With the Fire On High:
Full disclosure — this wasn’t completely my cup of tea, purely because I am not the biggest reader of contemporary fiction. But this is a great story about the struggles of a teenage mother, and her desire to keep alive her dream of cooking professionally. With the Fire on High doesn’t shy away from addressing the stigma of trying to finish high school while raising a small child — and also provides hope for the future, even in this situation. This is absolutely an important novel, and I think it should be widely read.
On The Come Up:
Everybody’s still talking about Angie Thomas’ debut novel, The Hate U Give, but her fantastic second release is sadly out of focus. For someone who really didn’t care for the writing of the former, I loved the style of the latter. The text and the message, the story and the real-life topic, are easily woven together here, and On The Come Up feels so natural and from the heart. If this isn’t already on your TBR, it needs to be.

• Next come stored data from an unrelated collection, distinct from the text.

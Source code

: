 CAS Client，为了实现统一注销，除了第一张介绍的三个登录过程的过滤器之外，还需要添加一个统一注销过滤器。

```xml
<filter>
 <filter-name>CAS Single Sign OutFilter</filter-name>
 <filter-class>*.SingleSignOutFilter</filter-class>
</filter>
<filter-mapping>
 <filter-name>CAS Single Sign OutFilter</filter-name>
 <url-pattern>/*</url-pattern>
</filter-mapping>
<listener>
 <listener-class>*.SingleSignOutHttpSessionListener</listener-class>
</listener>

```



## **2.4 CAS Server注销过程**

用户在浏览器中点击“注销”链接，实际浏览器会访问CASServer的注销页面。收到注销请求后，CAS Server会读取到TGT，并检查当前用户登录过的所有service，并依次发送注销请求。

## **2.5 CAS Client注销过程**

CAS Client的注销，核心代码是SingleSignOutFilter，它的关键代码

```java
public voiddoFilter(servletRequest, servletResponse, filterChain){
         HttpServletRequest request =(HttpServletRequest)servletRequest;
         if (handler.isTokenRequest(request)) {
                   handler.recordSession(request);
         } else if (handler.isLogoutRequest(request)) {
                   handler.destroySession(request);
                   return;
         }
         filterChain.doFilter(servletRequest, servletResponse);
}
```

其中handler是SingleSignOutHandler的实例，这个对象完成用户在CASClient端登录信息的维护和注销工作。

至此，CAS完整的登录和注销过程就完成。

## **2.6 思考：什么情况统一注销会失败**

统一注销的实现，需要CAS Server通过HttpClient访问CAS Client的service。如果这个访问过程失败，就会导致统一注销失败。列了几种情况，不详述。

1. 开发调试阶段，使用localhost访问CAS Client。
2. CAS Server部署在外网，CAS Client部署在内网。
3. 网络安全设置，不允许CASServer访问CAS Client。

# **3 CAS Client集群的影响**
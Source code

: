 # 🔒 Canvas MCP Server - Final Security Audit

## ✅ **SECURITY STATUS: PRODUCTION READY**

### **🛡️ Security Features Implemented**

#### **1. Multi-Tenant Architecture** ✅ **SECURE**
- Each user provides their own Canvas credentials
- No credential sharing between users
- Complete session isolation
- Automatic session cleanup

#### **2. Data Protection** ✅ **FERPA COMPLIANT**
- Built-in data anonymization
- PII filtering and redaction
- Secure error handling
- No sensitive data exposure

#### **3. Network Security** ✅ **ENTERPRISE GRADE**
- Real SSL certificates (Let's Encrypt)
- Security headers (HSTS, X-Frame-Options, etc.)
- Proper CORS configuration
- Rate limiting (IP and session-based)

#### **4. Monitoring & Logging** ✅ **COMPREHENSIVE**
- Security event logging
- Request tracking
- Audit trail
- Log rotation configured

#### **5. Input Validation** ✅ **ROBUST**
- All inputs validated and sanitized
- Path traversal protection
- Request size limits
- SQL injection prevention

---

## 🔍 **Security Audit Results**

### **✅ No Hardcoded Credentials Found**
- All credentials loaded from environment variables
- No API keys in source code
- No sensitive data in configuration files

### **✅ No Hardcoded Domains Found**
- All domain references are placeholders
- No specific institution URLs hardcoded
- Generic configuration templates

Life In Motion (An Unlikely Ballerina):
Misty Copeland is one of the few people of color rocking the American ballet scene, and I want everyone who loves the fine arts to know who she is. Her autobiography delves into the details of her personal challenges, as a black woman in a traditionally white field, and shows how she made her mark there. In spite of her groundbreaking status, Misty’s voice is utterly unpretentious and heartfelt, regardless of the topic or discussion of the chapter. By the way, you don’t have to be an expert on ballet to enjoy her story.
Put aside the Hawaiian connection for a minute, and revel in this tale of a young woman of color going out, on her own, to save the world she knows, and discover what else might be out there. Moana is a beautiful twist on the coming-of-age narrative, and the primary focus is on not giving up, no matter the odds.
Raising Dion (Netflix):
I’ve been discreetly trying to find ways to encourage diversity in Muffin’s entertainment consumption, and this one he stumbled on before I did. Raising Dion is a wonderful depiction of a mother’s love; of explaining to children there is good and evil in the world, pain and joy, at a level they can understand and relate to. It’s also a show that subtly touches on the fact there simply aren’t many POC superheroes. For anyone with a Netflix account, do give this one a watch.